Manifestação de servidores e estudantes da UERJ com parte da greve de docentes em frente ao TJRJ, centro do Rio de Janeiro na tarde desta quarta-feira (15). Foto: Érica Martin Agência O DiaErica Martin/Agencia O Dia

Rio - Professores, técnicos e estudantes da Universidade do Estado do Rio de Janeiro (UERJ) realizam, na tarde desta quarta-feira (15), uma manifestação em frente ao Tribunal de Justiça do Rio de Janeiro. Em meio à greve, as categorias cobram do governo estadual a recomposição salarial e melhores condições de funcionamento da universidade. Durante a tarde, representantes sindicais e a reitoria da universidade foram recebidos pelo executivo. 

Segundo o professor da Faculdade de Serviço Social e integrante do comando de greve docente, José Rodolfo, a paralisação é resultado de perdas salariais acumuladas ao longo dos últimos anos. "A nossa luta parte de uma avaliação de que a gente tem uma perda com inflação de 110% do nosso salário.
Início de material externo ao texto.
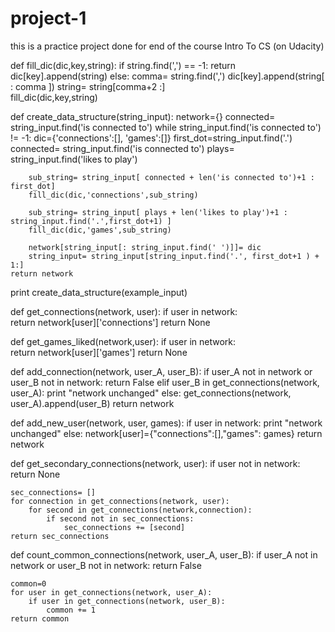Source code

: # project-1
this is a practice project done for end of the course Intro To CS (on Udacity)

def fill_dic(dic,key,string):
    if string.find(',') == -1:
        return dic[key].append(string)
    else:
        comma= string.find(',')
        dic[key].append(string[ : comma ])
        string= string[comma+2 :]        
        fill_dic(dic,key,string)

def create_data_structure(string_input):
    network={}
    connected= string_input.find('is connected to')
    while string_input.find('is connected to') != -1:
        dic={'connections':[], 'games':[]}
        first_dot=string_input.find('.')
        connected= string_input.find('is connected to')
        plays= string_input.find('likes to play')
        
        sub_string= string_input[ connected + len('is connected to')+1 : first_dot]
        fill_dic(dic,'connections',sub_string)
        
        sub_string= string_input[ plays + len('likes to play')+1 : string_input.find('.',first_dot+1) ]
        fill_dic(dic,'games',sub_string)
            
        network[string_input[: string_input.find(' ')]]= dic
        string_input= string_input[string_input.find('.', first_dot+1 ) + 1:]
    return network

print create_data_structure(example_input)

def get_connections(network, user):
    if user in network:    
        return network[user]['connections']
	return None
   
def get_games_liked(network,user):
     if user in network:    
        return network[user]['games']
	return None
    
def add_connection(network, user_A, user_B):
    if user_A not in network or user_B not in network:
        return False
    elif user_B in get_connections(network, user_A):
        print "network unchanged"
    else:
	    get_connections(network, user_A).append(user_B)
    return network
 
 def add_new_user(network, user, games):
    if user in network:
        print "network unchanged"
    else:
        network[user]={"connections":[],"games": games}
    return network
    
def get_secondary_connections(network, user):
    if user not in network:
        return None
    
    sec_connections= []
    for connection in get_connections(network, user):
        for second in get_connections(network,connection):
            if second not in sec_connections: 
                sec_connections += [second] 
    return sec_connections
    
def count_common_connections(network, user_A, user_B):
    if user_A not in network or user_B not in network:
        return False
        
    common=0
    for user in get_connections(network, user_A):
        if user in get_connections(network, user_B):
            common += 1
    return common
    
 
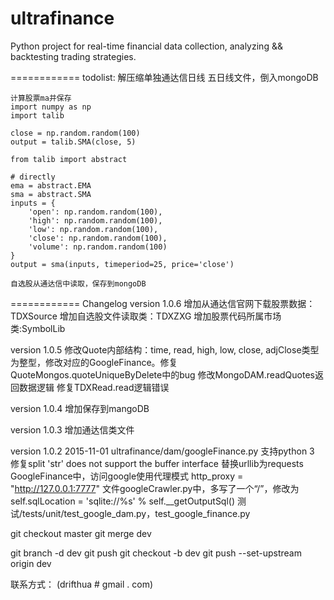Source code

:ultrafinance
============
Python project for real-time financial data collection, analyzing && backtesting trading strategies.

============
todolist:
    解压缩单独通达信日线 五日线文件，倒入mongoDB

    计算股票ma并保存
    import numpy as np
    import talib

    close = np.random.random(100)
    output = talib.SMA(close, 5)

    from talib import abstract

    # directly
    ema = abstract.EMA
    sma = abstract.SMA
    inputs = {
        'open': np.random.random(100),
        'high': np.random.random(100),
        'low': np.random.random(100),
        'close': np.random.random(100),
        'volume': np.random.random(100)
    }
    output = sma(inputs, timeperiod=25, price='close')

    自选股从通达信中读取，保存到mongoDB

============
Changelog
version 1.0.6
    增加从通达信官网下载股票数据：TDXSource
    增加自选股文件读取类：TDXZXG
    增加股票代码所属市场类:SymbolLib

version 1.0.5
    修改Quote内部结构：time, read, high, low, close, adjClose类型为整型，修改对应的GoogleFinance。修复QuoteMongos.quoteUniqueByDelete中的bug
    修改MongoDAM.readQuotes返回数据逻辑
    修复TDXRead.read逻辑错误

version 1.0.4
    增加保存到mangoDB

version 1.0.3
    增加通达信类文件


version 1.0.2
2015-11-01
    ultrafinance/dam/googleFinance.py 支持python 3
    修复split 'str' does not support the buffer interface
    替换urllib为requests
    GoogleFinance中，访问google使用代理模式 http_proxy = "http://127.0.0.1:7777"
    文件googleCrawler.py中，多写了一个“/”，修改为self.sqlLocation = 'sqlite://%s' % self.__getOutputSql()
    测试/tests/unit/test_google_dam.py，test_google_finance.py


<!--
平时切换到dev分支开发
update git to master
-->
git checkout master
git merge dev
<!-- delete brach -->
git branch -d dev
git push
git checkout -b dev
git push --set-upstream origin dev

联系方式： (drifthua # gmail . com)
A inflação teve 110% de aumento e o nosso salário não teve reajuste", afirmou.
Ele destacou ainda que um acordo firmado anteriormente não foi cumprido integralmente: "Em 2021, a gente teve aprovada uma recomposição salarial em três parcelas. Uma parcela foi paga, as outras parcelas não foram pagas".

Além da recomposição, os docentes também reivindicam a retomada de direitos, como o adicional por tempo de serviço. "O triênio, que é um adicional a cada três anos, foi restringido para novos servidores. Eu, por exemplo, já entro sem esse direito”, explicou. Outro ponto central é o orçamento da universidade. "A Uerj tem hoje um orçamento praticamente igual ao de dez anos atrás, mesmo com aumento de estudantes, novos campi e a inflação corroendo o poder de compra", disse.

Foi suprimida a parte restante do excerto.